While you copy the lines below, skip the pictures and keep the rest exact.

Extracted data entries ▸
════════════════
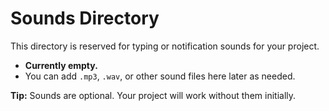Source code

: # Sounds Directory

This directory is reserved for typing or notification sounds for your project.

- **Currently empty.**
- You can add `.mp3`, `.wav`, or other sound files here later as needed.

**Tip:** Sounds are optional. Your project will work without them initially.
════════════════
Result of the task ▸
Source code

: # Sounds Directory

This directory is reserved for typing or notification sounds for your project.

- **Currently empty.**
- You can add `.mp3`, `.wav`, or other sound files here later as needed.

**Tip:** Sounds are optional. Your project will work without them initially.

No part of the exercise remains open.